In den letzten eineinhalb Jahren haben wir eigentlich nichts nennenswert Grossartiges erlebt. Wir waren weder am Meer noch in schönen Städten, Häfen, Hotels oder Zeltplätzen, haben keine hohen Berge erklommen, konnten keine grossen Ausflüge oder Ferien machen. In diesem Sinne hatten wir nichts Spannendes zu erzählen. Aber dafür sind es die kleinen, so gewöhnlichen, ja fast belanglosen Dinge des Alltags, die an Bedeutung gewonnen haben und wichtig für uns wurden! Besondere Begegnungen, innige Gefühle, lustige, tiefgründige, traurige, berührende, schmerzvolle, naturnahe, erfüllende, wunderbare Momente, die aus den vielen kaum nennenswerten "Kleinigkeiten" etwas Besonderes machten!
Erinnern wir uns irgendwann noch an den Spitalclown, der Malin die elf Leuchtsterne an die Betthalterung geklebt und mit Glückspulver bestreut hat? Oder an ihr wettbewerbsmässiges "Unbedingt-lange-wach-sein-wollen" vor der Narkose? An die 600 Gramm Gewichtszunahme, die uns alle zum Strahlen brachte, weil sie daraufhin heim durfte? An das Klavierspiel mit ihren Freundinnen an der Weihnachtsmesse? An unsere Rodelfahrt mit Sturz in den Wald? Den erneuten ersten Schultag? An die zwei Pfadilagertage und die Woche davor? An Malins unzähligen trockenen, humorvollen Kommentare trotz der ganzen Misere? An all die herzlichen Begegnungen mit Freunden, die stummen Umarmungen und die vielen kleinen und grossen Gesten und Überraschungen?

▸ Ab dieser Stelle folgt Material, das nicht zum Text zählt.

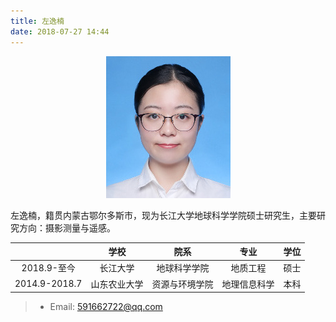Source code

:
 ```yaml
---
title: 左逸楠
date: 2018-07-27 14:44
---
```


<div align=center>
<img src = "big.jpg"/>
</div>

左逸楠，籍贯内蒙古鄂尔多斯市，现为长江大学地球科学学院硕士研究生，主要研究方向：摄影测量与遥感。

|     | 学校 | 院系  |  专业  |  学位  |
| :-----: | :------: | :-----:  | :-----: | :-----: |
| 2018.9-至今    | 长江大学 | 地球科学学院   |  地质工程  | 硕士  |
| 2014.9-2018.7    | 山东农业大学 | 资源与环境学院   |  地理信息科学  |  本科 |

> * Email: <591662722@qq.com>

Es gibt sie - trotz allem noch - die glücklichen Momente! Man muss sie nur als solche erkennen und möglichst festhalten können. Denn sie laufen Gefahr, durch die tristen Zeiten verdrängt und letztendlich vergessen zu werden. Darum habe ich viele davon im "Bärguif" aufgeschrieben. Ein Jahr lang. Es sind Momentaufnahmen unseres derzeitigen Weges.
Spätestens dann, wenn Malin ihren Berggipfel erreicht hat und die schöne Aussicht hoch verdient geniessen kann, werden diese nicht mehr nötig sein.
Unser Ziel bleibt der Gipfel, aber unser Blick richtet sich unterwegs immer mehr auf das vermeintlich Unbedeutende am Wegrand. Auf die kleinen Dinge, die für einen Moment ein Lächeln ins Gesicht zaubern und glücklich machen können. Darum geht's.
Wir haben lernen müssen, traurige Momente und Rückschläge anzunehmen um sie dann möglichst schnell wieder los zu lassen. Und die glücklichen Momente zu erkennen und sie festzuhalten - auch wenn sie noch so klein sind. Sie geben uns die nötige Kraft um weiter zu gehen. Scheinbar Belangloses bedeutet oft mehr als das scheinbar Wichtige!